Demand Shaping: The “Bid Model” tool
Updated: Jul 22, 2019
In this article, I explain an effective technique for shaping demand. This technique can be applied in environments where prices are bid for each job or project. We have found that most organizations have some of this type of demand for most of their S&OP families. I originally published this article in May 2012 under the title; The "Bid Model": A Demand Shaping Tool. Enjoy!
I don’t believe demand planning is a passive part of the S&OP process. Back in the good old days, we called it forecasting and then built our plan based on the forecast.
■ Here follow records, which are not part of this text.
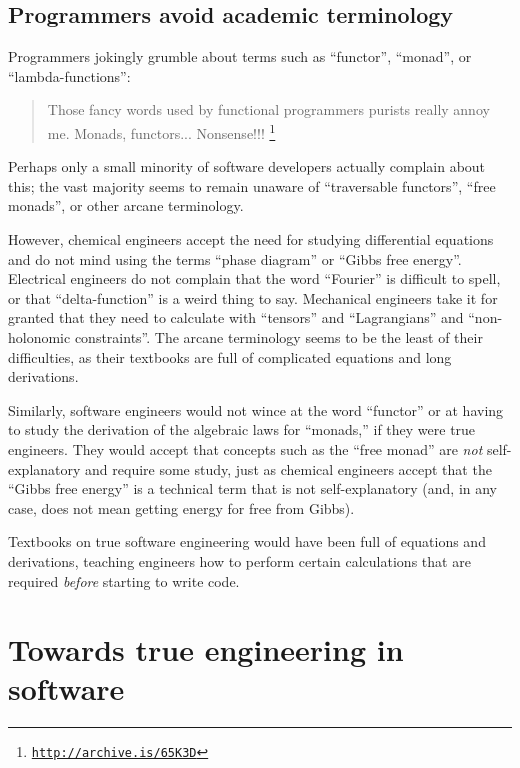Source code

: \subsection{Programmers avoid academic terminology }

Programmers jokingly grumble about terms such as \textsf{``}functor\textsf{''}, \textsf{``}monad\textsf{''},
or \textsf{``}lambda-functions\textsf{''}:
\begin{quote}
{\small{}Those fancy words used by functional programmers purists
really annoy me. Monads, functors... Nonsense!!! }\footnote{\texttt{\href{http://archive.is/65K3D}{http://archive.is/65K3D}}}
\end{quote}
Perhaps only a small minority of software developers actually complain
about this; the vast majority seems to remain unaware of \textsf{``}traversable
functors\textsf{''}, \textsf{``}free monads\textsf{''}, or other arcane terminology.

However, chemical engineers accept the need for studying differential
equations and do not mind using the terms \textsf{``}phase diagram\textsf{''} or \textsf{``}Gibbs
free energy\textsf{''}. Electrical engineers do not complain that the word
\textsf{``}Fourier\textsf{''} is difficult to spell, or that \textsf{``}delta-function\textsf{''}
is a weird thing to say. Mechanical engineers take it for granted
that they need to calculate with \textsf{``}tensors\textsf{''} and \textsf{``}Lagrangians\textsf{''}
and \textsf{``}non-holonomic constraints\textsf{''}. The arcane terminology seems
to be the least of their difficulties, as their textbooks are full
of complicated equations and long derivations.

Similarly, software engineers would not wince at the word \textsf{``}functor\textsf{''}
or at having to study the derivation of the algebraic laws for \textsf{``}monads,\textsf{''}
\textemdash{} if they were true engineers. They would accept that
concepts such as the \textsf{``}free monad\textsf{''} are \emph{not} self-explanatory
and require some study, just as chemical engineers accept that the
\textsf{``}Gibbs free energy\textsf{''} is a technical term that is not self-explanatory
(and, in any case, does not mean getting energy for free from Gibbs). 

Textbooks on true software engineering would have been full of equations
and derivations, teaching engineers how to perform certain calculations
that are required \emph{before} starting to write code.

\section{Towards true engineering in software}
Over the years, we tried all kinds of different forecasting methods: intrinsic, extrinsic, multiple statistical models, expert opinion and ‘gut feel’. The developers of forecasting tools made millions of complex statistical models. Some of us in Operations even felt we knew better, so we took it upon ourselves to adjust the forecast. We all accepted that the forecast, by definition, was wrong and that’s life. Well, we live and learn.
Today, it’s called the Demand Plan, not a forecast, and the difference is not subtle. A demand plan is executed and a forecast is watched. In today’s S&OP process, Sales needs to do more than develop the Demand Plan - they need to execute it. They need to be able to increase or decrease it. Essentially, they need to ‘shape’ it.
Lead-time and pricing are two common demand shaping tools. Lead-time variation usually results from poor demand management. If demand comes in over plan, the backlog increases, increasing the lead-time to customers. Customers who don`t like the extended lead-times take their business elsewhere, thus reducing (or shaping) the demand. Extending lead-times reduces demand but at what cost? In most cases, pricing is a better tool and hence, we get the “Bid Model”.
The “Bid Model” is an effective demand shaping technique that works if you have pricing flexibility. This is the case on “one off” jobs or projects that must be costed and bid. Also, large orders often get special discounts. The same may be true from large customers. In all of these cases, pricing is a variable and it can be used for demand shaping with the objective of maximizing margin while meeting the Demand Plan.
The “Bid Model” uses the relationship between price and the probability of winning the order to calculate a series of probable margins. Everything being equal, the optimal bid would generate the highest probable margin, but more on that later. Let’s look at how to build the model step-by-step.
The "Bid Model": Step by Step
1. Clearly define the scope and cost for the bid. Typically, this is done by an estimating group and at this stage the cost may or may not be shared with Sales. In this example, the cost has been estimated at $60.
2. Develop the price/win probability relationship. This should be done by Sales. Give them a list of price points and have them fill in the win probabilities. The following table shows the values used in the example:
The values for win probability are listed on the right hand axis in the following graph. As the bid price increases, the probability of winning the order decreases.
3. Calculate the margin and probable margin for each bid price. The margin is simply the price less the cost for each price point. The probable margin is the margin multiplied by the win probability. The following table shows the values for this example:
When we add this data to the graph, we see the relationship between probable margin and bid price. All things being equal, the optimal bid is defined as the price that generates the highest probable margin.
4. Shape demand by shifting the bid to the right or left of optimal. Increasing the bid price will reduce demand and also the probability margin. However, if you do win the bid, the margin will be greater. Likewise, reducing the bid price increases demand. In this case, if you win the bid, you will have less than optimal margins. Obviously, there is a price floor you wouldn’t go below.
The “Bid Model” is an effective tool for managing demand shaping with price variation. Here are a couple of examples where it was used.
One job shop I worked with used a version of the “Bid Model”. They shared the North American market with four or five major competitors. Most of the competitors had a similar cost structure and product offering. This company calculated bid prices by applying a multiplier to their cost workup. If their backlog was growing (and their lead-times extending), they increased the multiplier, throttling demand but increasing margin. If their backlog was too short, they reduced it to attract more business. Their management reviewed and updated the target multiplier as part of their planning process. It worked.
In another case, a company that used the “Bid Model” was completely overloaded. They had the opportunity to bid on a large project but their General Manager was anxious to reduce demand and balance his resources. Rather than pass on the opportunity, they moved the multiplier from an optimal value of 2.5 to a bid value of 4.0, fully expecting to lose the bid. They won it. Demand was still too high but the increased margins helped ease the pain.
Take Away Points
1. The S&OP Demand Plan is not a passive forecast. The company’s resources have been committed based on this demand plan. It is up to the owners to make it happen. Coming in too high or too low is bad news!
2. There are many tools to shape demand. Pricing, lead-time management, allocation, promotions and advertising are just some of these tools.
3. In the quote or bid environment, pricing can be an effective way to shape demand.
4. The “Bid Model” is an effective tool to formalize the pricing process and demand shaping in this environment.
Don’t just forecast your demand. Manage it.